WhatsApp Image 2026 05 02 at 09.16.42

JEPARA, Fraksigerindra.id — Wakil Ketua Komisi VIII DPR RI, Abdul Wachid, meninjau langsung pembangunan Sekolah Rakyat (SR) di Desa Suwawal Timur, Kecamatan Pakisaji, Kabupaten Jepara, Sabtu (2/5/2026). Dari hasil peninjauan, progres pembangunan proyek tersebut telah mencapai 50 persen dan dinilai berjalan sesuai jadwal.

Abdul Wachid mengatakan, kunjungan ini dilakukan untuk memastikan pembangunan tidak hanya tepat waktu, tetapi juga memenuhi standar kualitas yang ditetapkan. Sekolah Rakyat tersebut merupakan program di bawah Kementerian Sosial yang menjadi mitra kerja Komisi VIII DPR RI.

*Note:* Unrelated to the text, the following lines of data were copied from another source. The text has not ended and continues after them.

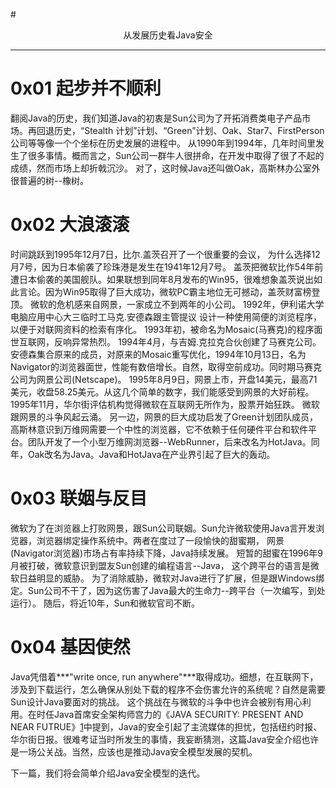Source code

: #<center>从发展历史看Java安全</center>

------

# 0x01 起步并不顺利 

翻阅Java的历史，我们知道Java的初衷是Sun公司为了开拓消费类电子产品市场。再回退历史，“Stealth 计划”计划、“Green”计划、Oak、Star7、FirstPerson公司等等像一个个坐标在历史发展的进程中。
从1990年到1994年，几年时间里发生了很多事情。概而言之，Sun公司一群牛人很拼命，在开发中取得了很了不起的成绩，然而市场上却折戟沉沙。
对了，这时候Java还叫做Oak，高斯林办公室外很普遍的树--橡树。

# 0x02 大浪滚滚
时间跳跃到1995年12月7日，比尔.盖茨召开了一个很重要的会议， 为什么选择12月7号，因为日本偷袭了珍珠港是发生在1941年12月7号。
盖茨把微软比作54年前遭日本偷袭的美国舰队。如果联想到同年8月发布的Win95，很难想象盖茨说出如此言论。因为Win95取得了巨大成功，微软PC霸主地位无可撼动，盖茨财富榜登顶。
微软的危机感来自网景，一家成立不到两年的小公司。
1992年，伊利诺大学电脑应用中心大三临时工马克.安德森跟主管提议
设计一种使用简便的浏览程序，以便于对联网资料的检索有序化。
1993年初，被命名为Mosaic(马赛克)的程序面世互联网，反响异常热烈。
1994年4月，与吉姆.克拉克合伙创建了马赛克公司。安德森集合原来的成员，对原来的Mosaic重写优化，1994年10月13日，名为Navigator的浏览器面世，性能有数倍增长。自然，取得空前成功。同时期马赛克公司为网景公司(Netscape)。
1995年8月9日，网景上市，开盘14美元，最高71美元，收盘58.25美元。从这几个简单的数字，我们能感受到网景的大好前程。
1995年11月，华尔街评估机构觉得微软在互联网无所作为，股票开始狂跌。
微软跟网景的斗争风起云涌。
另一边，网景的巨大成功启发了Green计划团队成员，高斯林意识到万维网需要一个中性的浏览器，它不依赖于任何硬件平台和软件平台。团队开发了一个小型万维网浏览器--WebRunner，后来改名为HotJava。同年，Oak改名为Java。Java和HotJava在产业界引起了巨大的轰动。

# 0x03 联姻与反目
微软为了在浏览器上打败网景，跟Sun公司联姻。Sun允许微软使用Java言开发浏览器，浏览器绑定操作系统中。两者在度过了一段愉快的甜蜜期，
网景(Navigator浏览器)市场占有率持续下降，Java持续发展。
短暂的甜蜜在1996年9月被打破，微软意识到盟友Sun创建的编程语言--Java，
这个跨平台的语言是微软日益明显的威胁。
为了消除威胁，微软对Java进行了扩展，但是跟Windows绑定。Sun公司不干了，因为这伤害了Java最大的生命力--跨平台（一次编写，到处运行）。
随后，将近10年，Sun和微软官司不断。

# 0x04 基因使然
Java凭借着***"write once, run anywhere"***取得成功。细想，在互联网下，涉及到下载运行，怎么确保从别处下载的程序不会伤害允许的系统呢？自然是需要Sun设计Java要面对的挑战。
这个挑战在与微软的斗争中也许会被别有用心利用。在时任Java首席安全架构师宫力的《JAVA SECURITY: PRESENT AND NEAR FUTRUE》[1]中提到，Java的安全引起了主流媒体的担忧，包括纽约时报、华尔街日报。很难考证当时所发生的事情，我妄断猜测，这篇Java安全介绍也许是一场公关战。当然，应该也是推动Java安全模型发展的契机。

下一篇，我们将会简单介绍Java安全模型的迭代。

[1]: https://ieeexplore.ieee.org/document/591650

“Sekolah rakyat di bawah naungan Kementerian Sosial yang merupakan mitra kerja Komisi VIII, makanya kita turun langsung memantau progresnya. Saat ini, progresnya menggembirakan sesuai jadwal,” kata Abdul Wachid.

Ia menjelaskan, pembangunan Sekolah Rakyat di atas lahan seluas 10,2 hektare itu telah dimulai sejak Desember 2025 dengan target penyelesaian selama delapan bulan. Namun, dengan kondisi cuaca yang mendukung, proyek tersebut berpotensi rampung lebih cepat dari jadwal.

“Informasi pelaksana proyek, rampung Juni,” ujarnya.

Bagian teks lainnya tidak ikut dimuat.